When you read "AES-256 encrypted" on a product, what does that actually mean? AES-256 is everywhere — Signal, iMessage, WhatsApp, your laptop's full-disk encryption, HTTPS, and pswdgen.com's secret sharing feature. Here's how it works, without the mathematics degree.
What Is AES?
AES stands for Advanced Encryption Standard. It's a symmetric block cipher, meaning:
- Symmetric: the same key is used to encrypt and decrypt
- Block cipher: it encrypts fixed-size chunks of data (128 bits = 16 bytes at a time)
AES was selected by the U.S. National Institute of Standards and Technology (NIST) in 2001 after a public competition, replacing DES. It was designed by Belgian cryptographers Joan Daemen and Vincent Rijmen (original name: Rijndael).
What Does "256" Mean?
The number refers to the key length in bits. AES supports three key sizes: 128, 192, and 256 bits. The key is the secret — the thing you encrypt with and decrypt with.
A 256-bit key has 2²⁵⁶ possible values. To put that in perspective:
- The number of atoms in the observable universe is approximately 10⁸⁰
- 2²⁵⁶ ≈ 1.16 × 10⁷⁷
- Even if every atom in the universe were a computer testing a trillion keys per second since the Big Bang, you'd have checked a negligible fraction of the keyspace
AES-128 is already considered computationally unbreakable. AES-256 adds a significant safety margin against future quantum computing advances (Grover's algorithm halves effective key strength, making 256-bit keys effectively 128-bit against quantum attacks — still unbreakable).

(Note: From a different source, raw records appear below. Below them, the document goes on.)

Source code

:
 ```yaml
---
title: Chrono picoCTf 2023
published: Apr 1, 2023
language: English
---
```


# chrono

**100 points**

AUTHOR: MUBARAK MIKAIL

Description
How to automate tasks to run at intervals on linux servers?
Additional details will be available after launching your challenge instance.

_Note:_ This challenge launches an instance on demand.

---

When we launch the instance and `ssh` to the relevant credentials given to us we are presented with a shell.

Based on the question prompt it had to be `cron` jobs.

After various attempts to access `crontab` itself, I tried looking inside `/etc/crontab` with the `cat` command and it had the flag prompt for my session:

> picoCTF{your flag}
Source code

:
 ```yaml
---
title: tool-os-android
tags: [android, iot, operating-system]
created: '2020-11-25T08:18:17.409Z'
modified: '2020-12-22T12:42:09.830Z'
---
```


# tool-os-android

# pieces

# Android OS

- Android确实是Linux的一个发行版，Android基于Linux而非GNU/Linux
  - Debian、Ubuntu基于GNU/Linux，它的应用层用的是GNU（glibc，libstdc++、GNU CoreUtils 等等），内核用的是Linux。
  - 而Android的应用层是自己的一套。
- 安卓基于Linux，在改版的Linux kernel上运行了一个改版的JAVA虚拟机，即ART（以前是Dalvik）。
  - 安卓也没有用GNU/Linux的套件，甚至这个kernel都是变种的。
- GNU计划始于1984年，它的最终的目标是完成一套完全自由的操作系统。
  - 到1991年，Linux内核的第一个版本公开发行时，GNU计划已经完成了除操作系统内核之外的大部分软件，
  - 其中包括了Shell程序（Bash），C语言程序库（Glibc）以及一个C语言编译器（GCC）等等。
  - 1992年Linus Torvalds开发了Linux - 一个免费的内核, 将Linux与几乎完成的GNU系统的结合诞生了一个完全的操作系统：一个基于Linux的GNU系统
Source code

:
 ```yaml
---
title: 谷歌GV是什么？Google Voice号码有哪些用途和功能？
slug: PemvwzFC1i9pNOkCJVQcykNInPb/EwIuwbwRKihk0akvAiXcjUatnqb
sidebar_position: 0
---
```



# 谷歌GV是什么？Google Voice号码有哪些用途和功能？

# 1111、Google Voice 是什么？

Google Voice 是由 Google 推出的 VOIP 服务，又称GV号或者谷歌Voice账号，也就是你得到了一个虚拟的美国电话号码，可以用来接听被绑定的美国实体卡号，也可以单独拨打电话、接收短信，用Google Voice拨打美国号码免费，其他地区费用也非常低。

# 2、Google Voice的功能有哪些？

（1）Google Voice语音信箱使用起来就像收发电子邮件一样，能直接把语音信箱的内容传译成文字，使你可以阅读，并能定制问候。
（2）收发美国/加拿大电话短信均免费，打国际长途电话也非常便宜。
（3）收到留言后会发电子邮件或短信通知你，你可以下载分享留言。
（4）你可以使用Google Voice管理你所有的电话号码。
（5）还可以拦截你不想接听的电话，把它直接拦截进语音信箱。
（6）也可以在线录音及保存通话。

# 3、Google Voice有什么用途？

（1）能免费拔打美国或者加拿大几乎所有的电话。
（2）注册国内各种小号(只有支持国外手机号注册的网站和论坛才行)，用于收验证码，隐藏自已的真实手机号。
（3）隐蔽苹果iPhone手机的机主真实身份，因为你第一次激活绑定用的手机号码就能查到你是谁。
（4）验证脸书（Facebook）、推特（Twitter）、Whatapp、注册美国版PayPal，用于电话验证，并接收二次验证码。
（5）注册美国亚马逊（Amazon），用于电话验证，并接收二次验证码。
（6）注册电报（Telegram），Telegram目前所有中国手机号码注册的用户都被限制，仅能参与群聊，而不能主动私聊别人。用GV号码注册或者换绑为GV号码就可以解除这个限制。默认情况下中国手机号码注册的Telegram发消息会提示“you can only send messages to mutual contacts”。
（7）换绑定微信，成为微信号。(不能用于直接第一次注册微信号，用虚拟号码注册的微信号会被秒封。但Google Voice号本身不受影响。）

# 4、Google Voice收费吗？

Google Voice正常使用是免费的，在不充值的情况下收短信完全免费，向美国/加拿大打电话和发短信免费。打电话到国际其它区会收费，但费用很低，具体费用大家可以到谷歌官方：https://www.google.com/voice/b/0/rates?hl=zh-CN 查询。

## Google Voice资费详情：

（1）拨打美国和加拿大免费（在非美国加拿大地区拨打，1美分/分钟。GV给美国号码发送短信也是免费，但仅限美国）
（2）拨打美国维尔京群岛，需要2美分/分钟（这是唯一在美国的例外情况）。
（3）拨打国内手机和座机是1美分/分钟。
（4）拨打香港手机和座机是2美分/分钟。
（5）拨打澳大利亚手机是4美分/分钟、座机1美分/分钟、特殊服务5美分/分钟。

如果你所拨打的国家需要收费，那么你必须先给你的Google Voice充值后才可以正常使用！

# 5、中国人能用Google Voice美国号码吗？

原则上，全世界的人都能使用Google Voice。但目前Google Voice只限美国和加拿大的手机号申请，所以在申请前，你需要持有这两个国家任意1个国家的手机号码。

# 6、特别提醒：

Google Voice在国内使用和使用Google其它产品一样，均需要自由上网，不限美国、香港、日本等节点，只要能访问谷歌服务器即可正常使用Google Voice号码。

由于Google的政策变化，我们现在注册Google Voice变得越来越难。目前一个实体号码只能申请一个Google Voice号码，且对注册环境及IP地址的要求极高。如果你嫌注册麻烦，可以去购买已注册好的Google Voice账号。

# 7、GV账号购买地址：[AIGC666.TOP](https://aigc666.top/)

How AES Encrypts Data (Simplified)
AES takes a 128-bit block of plaintext and your key, runs it through 10–14 rounds of mathematical transformations, and produces 128 bits of ciphertext that looks like random noise to anyone without the key.
Each round applies four operations:
- SubBytes: each byte is replaced via a lookup table (S-box), adding non-linearity
- ShiftRows: rows of the 4×4 byte matrix are cyclically shifted
- MixColumns: columns are mixed via matrix multiplication in Galois field arithmetic
- AddRoundKey: the block is XORed with a round key derived from the original key
After 14 rounds (for AES-256), the output is indistinguishable from random. Reversing it without the key is computationally infeasible.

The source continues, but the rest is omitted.